Nothing. The name was changed from NMRI to MRI because people were afraid of being tested by a Nuclear Magnetic Resonance Indicator. (“Nuclear” refers not to atomic energy but to the nucleus of the cell, which is charged magnetically to get a picture of what is going on.)

Did you know there is no chocolate in “white chocolate.” White chocolate, which is a combination of butter (or oil) and sugar, was commonly called “almond bark.” Almond bark was not very popular until the confections industry renamed it “white chocolate.” Now, it seems white chocolate is everywhere.

Have you noticed that the GOP no longer uses the term “global warming?” Instead, they use the term “global climate change.” The public does not seem to be very alarmed about global climate change; it’s weather.

Simple word changes can make huge differences in perception and, down the road, in attitudes and action.

That is why many lawyers choose to be called attorneys. The public often perceives lawyers as the “bad guys” and attorneys as professionals.

What does the public think about “personal injury lawyers?” It is not pretty. How about a name change that better communicates what PI lawyers do?

Personally, I like the term “negligence attorneys.” A lot of people don’t like to sue — that is until they have a good reason to. Negligence may be a better reason to sue than personal injury.

People get hurt; it is not always somebody else’s fault. However, when we sue for negligence, it is clear who the “bad guy” is.

I say let’s become “negligence attorneys.” The term clearly defines who the good and bad the guys are.

What terms do you use in your marketing that might serve you better if you change a word or two?

Marketing with Search Engines

Posted by admin | Posted in Marketing | Posted on 05-04-2007

Search engines are huge. They’re important. They’re useful.

Let’s start with what I’m talking about when I say search engines. Search engines are web applications that crawl the web indexing text. Search engines allow users to search the index by keyword, and provide links to matching resources.

Directories are also lists of internet resources, but they are manually entered by a person (rather than the automatically crawled by search engine spiders). Directories also allow users to search an index by keyword.

Because people use directories in the same way as search engines, they are often lumped together as search engines. There is also confusion because Yahoo started out as a directory, but added crawl-based search in 2002.

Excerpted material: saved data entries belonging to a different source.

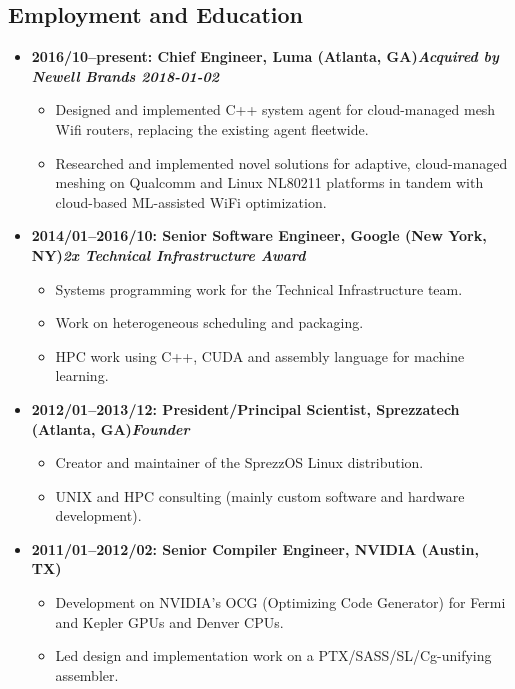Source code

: \documentclass{article}
\newenvironment{tightitemize}
{\begin{itemize}
  \setlength{\itemsep}{1pt}
  \setlength{\parskip}{0pt}
  \setlength{\parsep}{0pt}}
{\end{itemize}}
\begin{document}
\subsection*{Employment and Education}
\begin{tightitemize}

\item \textbf{2016/10--present: Chief Engineer, Luma (Atlanta, GA)\hfill \tiny{\textit{Acquired by Newell Brands 2018-01-02}}}
\begin{tightitemize}
\item Designed and implemented C++ system agent for cloud-managed mesh
	Wifi routers, replacing the existing agent fleetwide.
\item Researched and implemented novel solutions for adaptive, cloud-managed
	meshing on Qualcomm and Linux NL80211 platforms in tandem with
	cloud-based ML-assisted WiFi optimization.
\end{tightitemize}

\item \textbf{2014/01--2016/10: Senior Software Engineer, Google (New York, NY)\hfill \tiny{\textit{2x Technical Infrastructure Award}}}
\begin{tightitemize}
\item Systems programming work for the Technical Infrastructure team.
\item Work on heterogeneous scheduling and packaging.
\item HPC work using C++, CUDA and assembly language for machine learning.
\end{tightitemize}

\item \textbf{2012/01--2013/12: President/Principal Scientist, Sprezzatech (Atlanta, GA)\hfill \tiny{\textit{Founder}}}
\begin{tightitemize}
\item Creator and maintainer of the SprezzOS Linux distribution.
\item UNIX and HPC consulting (mainly custom software and hardware development).
\end{tightitemize}

\item \textbf{2011/01--2012/02: Senior Compiler Engineer, NVIDIA (Austin, TX)}
\begin{tightitemize}
\item Development on NVIDIA's OCG (Optimizing Code Generator) for Fermi and Kepler GPUs and Denver CPUs.
\item Led design and implementation work on a PTX/SASS/SL/Cg-unifying assembler.
\end{tightitemize}


\end{tightitemize}
\end{document}
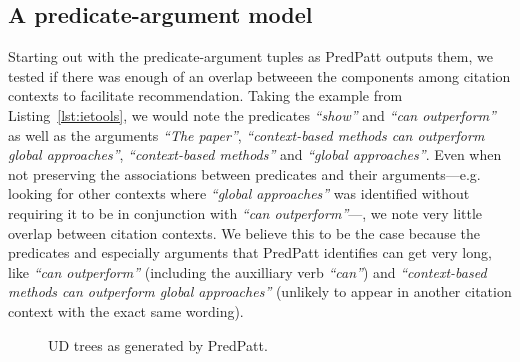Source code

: \subsection{A predicate-argument model}
Starting out with the predicate-argument tuples as PredPatt outputs them, we tested if there was enough of an overlap betweeen the components among citation contexts to facilitate recommendation. Taking the example from Listing~\ref{lst:ietools}, we would note the predicates \emph{``show''} and \emph{``can outperform''} as well as the arguments \emph{``The paper''}, \emph{``context-based methods can outperform global approaches''}, \emph{``context-based methods''} and \emph{``global approaches''}. Even when not preserving the associations between predicates and their arguments---e.g. looking for other contexts where \emph{``global approaches''} was identified without requiring it to be in conjunction with \emph{``can outperform''}---, we note very little overlap between citation contexts. We believe this to be the case because the predicates and especially arguments that PredPatt identifies can get very long, like \emph{``can outperform''} (including the auxilliary verb \emph{``can''}) and \emph{``context-based methods can outperform global approaches''} (unlikely to appear in another citation context with the exact same wording).

\begin{figure}
  \centering
  \caption{UD trees as generated by PredPatt.}
  \label{fig:pptrees}
\end{figure}

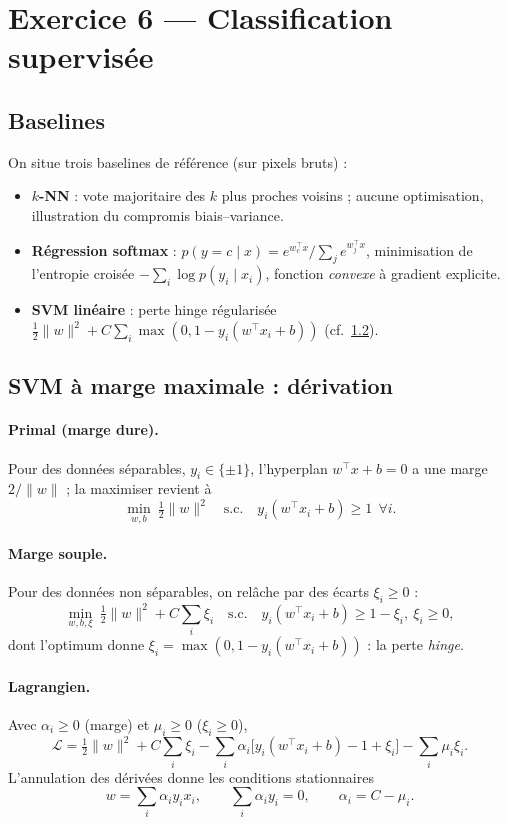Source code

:\documentclass[11pt,a4paper]{article}
\newcommand{\norm}[1]{\lVert #1 \rVert}
\newcommand{\T}{^{\top}}
\begin{document}
\section{Exercice 6 — Classification supervisée}

\subsection{Baselines}
On situe trois baselines de référence (sur pixels bruts) :
\begin{itemize}\itemsep2pt
  \item \textbf{$k$-NN} : vote majoritaire des $k$ plus proches voisins ; aucune
  optimisation, illustration du compromis biais–variance.
  \item \textbf{Régression softmax} : $p(y=c\mid x)=e^{w_c\T x}/\sum_j e^{w_j\T x}$,
  minimisation de l'entropie croisée $-\sum_i\log p(y_i\mid x_i)$, fonction
  \emph{convexe} à gradient explicite.
  \item \textbf{SVM linéaire} : perte hinge régularisée
  $\tfrac12\norm{w}^2+C\sum_i\max(0,1-y_i(w\T x_i+b))$ (cf.~\ref{sec:svm}).
\end{itemize}

\subsection{SVM à marge maximale : dérivation}\label{sec:svm}
\paragraph{Primal (marge dure).} Pour des données séparables, $y_i\in\{\pm1\}$,
l'hyperplan $w\T x+b=0$ a une marge $2/\norm{w}$ ; la maximiser revient à
\begin{equation}
\min_{w,b}\ \tfrac12\norm{w}^2
\quad\text{s.c.}\quad y_i(w\T x_i+b)\ge 1 \ \ \forall i .
\end{equation}
\paragraph{Marge souple.} Pour des données non séparables, on relâche par des
écarts $\xi_i\ge0$ :
\begin{equation}
\min_{w,b,\xi}\ \tfrac12\norm{w}^2 + C\sum_i\xi_i
\quad\text{s.c.}\quad y_i(w\T x_i+b)\ge 1-\xi_i,\ \xi_i\ge0 ,
\end{equation}
dont l'optimum donne $\xi_i=\max(0,1-y_i(w\T x_i+b))$ : la perte \emph{hinge}.
\paragraph{Lagrangien.} Avec $\alpha_i\ge0$ (marge) et $\mu_i\ge0$ ($\xi_i\ge0$),
\[
\mathcal L=\tfrac12\norm{w}^2+C\sum_i\xi_i
-\sum_i\alpha_i\big[y_i(w\T x_i+b)-1+\xi_i\big]-\sum_i\mu_i\xi_i .
\]
L'annulation des dérivées donne les conditions stationnaires
\begin{equation}
w=\sum_i\alpha_i y_i x_i,\qquad
\sum_i\alpha_i y_i=0,\qquad
\alpha_i = C-\mu_i .
\end{equation}
\end{document}
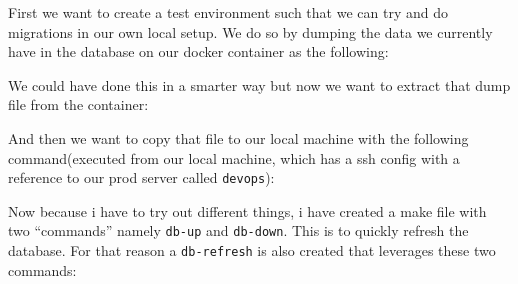 First we want to create a test environment such that we can try and do migrations in our own local setup. We do so by dumping the data we currently have in the database on our docker container as the following:

\begin{Shaded}
\begin{Highlighting}[]
  
\end{Highlighting}
\end{Shaded}

We could have done this in a smarter way but now we want to extract that dump file from the container:

\begin{Shaded}
\begin{Highlighting}[]
  \OperatorTok{\textgreater{}}
\end{Highlighting}
\end{Shaded}

And then we want to copy that file to our local machine with the following command(executed from our local machine, which has a ssh config with a reference to our prod server called \texttt{devops}):

\begin{Shaded}
\begin{Highlighting}[]
\end{Highlighting}
\end{Shaded}

Now because i have to try out different things, i have created a make file with two ``commands'' namely \texttt{db-up} and \texttt{db-down}. This is to quickly refresh the database. For that reason a \texttt{db-refresh} is also created that leverages these two commands:

\begin{Shaded}
\begin{Highlighting}[]


\end{Highlighting}
\end{Shaded}

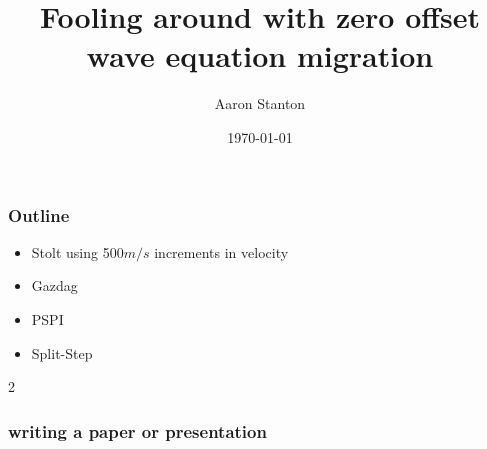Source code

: \title[Short title]{Fooling around with zero offset wave equation migration}
\author{Aaron Stanton}
\date{\today}


\maketitle
{}
\begin{frame} \frametitle{Outline}
    \begin{itemize}
        \item Stolt using 500$m/s$ increments in velocity
        \item Gazdag
        \item PSPI
        \item Split-Step
    \end{itemize}
\end{frame}2

\begin{frame} \frametitle{writing a paper or presentation}
    \pause
\end{frame}

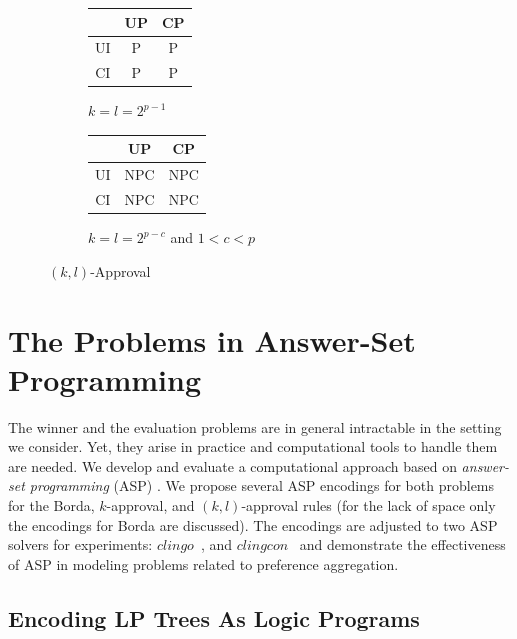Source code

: \begin{figure}
	\centering
  \begin{subfigure}[b]{0.5\textwidth}
		\centering
		\begin{tabular}[0.5\textwidth]{ | c | c | c | }
		  \hline
		    & UP & CP \\
		  \hline
		  UI & P & P \\
		  \hline
		  CI & P & P \\
		  \hline
		\end{tabular}
		\label{fig:klApp_comp_a}
		\caption{$k=l=2^{p-1}$}
	\end{subfigure}%
  \begin{subfigure}[b]{0.5\textwidth}
		\centering
		\begin{tabular}[0.5\textwidth]{ | c | c | c | }
		  \hline
		    & UP & CP \\
		  \hline
		  UI & NPC & NPC \\
		  \hline
		  CI & NPC & NPC \\
		  \hline
		\end{tabular}
		\label{fig:klApp_comp_b}
		\caption{$k=l=2^{p-c}$ and $1 < c < p$}
	\end{subfigure}
	\caption{$(k,l)$-Approval}
	\label{fig:klApp_comp}
\end{figure}



\section{The Problems in Answer-Set Programming}

The winner and the evaluation problems are in general intractable in 
the setting we consider. Yet, they arise in practice and computational
tools to handle them are needed. We develop and evaluate
a computational approach based on \textit{answer-set programming} (ASP) 
\cite{mt99:stable}. We propose several ASP encodings for 
both problems for the Borda, $k$-approval, and
$(k,l)$-approval rules 
(for the lack of space only the encodings for Borda are discussed). 
The encodings are adjusted to two
ASP solvers for experiments: $\mathit{clingo}$~\cite{Gebser:clingo}, 
and $\mathit{clingcon}$~\cite{Ostrowski:clingcon} and demonstrate
the effectiveness of ASP in modeling problems related to preference 
aggregation.
  

\subsection{Encoding LP Trees As Logic Programs}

The business of search engines is fascinating.

The race in the search engine world is going faster and faster, with the giants adding new tools and services left and right.

Google just launched a new cost-per-impression and targeting for Ad Words beta, and a personal search tool in beta – allowing users to keep a detailed history of their past searches. Yahoo launched My Web in beta on Wednesday (4/27), boosting their personal search history service. Google’s IPO was the hottest news in technology since the 1990′s.

And the usefulness of search engines is mesmerizing.

According to the January, 2005 Search Engine Users study by Pew Internet, 38 million American adults use a search engine every day.

We use search engines to find definitions too modern to be in the dictionary.

We use search engines to find an exact address.

We use search engines to research geography, history, and astrology.

We use search engines to see photos of landscape designers’ prior work.

We use search engines to learn all about Britney Spears.

We use search engines to find a lawyer when we have no referral.

People often like to do a little reading about an attorney to establish an image of who the attorney is. We want to see what kind of a relationship we can have with the lawyer before calling with him or her.

This is a good reason to have a website. And a good reason to market with search engines, so people can find your site.

Search Engine Marketing (SEM) has many parts – advertising (sponsored links and pay-per-click ads), directory submission (paid or unpaid), and search engine optimization (SEO – where your site’s copy, design, code, and structure make it easier to get higher results in search engine queries).

Each of these factors of SEM is valuable, but you need to evaluate your business goals to see which are right for you.

Paid advertising is often a good way to jump-start your search engine rankings.

There are a lot of attorneys on the web, and attorney directories have been marketing on the web for a long time, so they hold the highest organic rankings. Findlaw is everywhere.

It takes time to get organic rankings on search engines, and in directories.

While directory administrators are reviewing your submission, and before the web crawlers have found and indexed your site, you might use sponsored links and pay-per-click ads to get your site to be listed on the first two pages.

And since most users don’t look at results past the second page on a search engine (iProspect’s Search Engine User Attitudes Survey), you really want to be on the first two pages.

If you provide valuable information (and my first recommendation is that you do – include links to resources, for example) you might even get a link or two from an outside site. And those links boost your organic rankings on many search engines.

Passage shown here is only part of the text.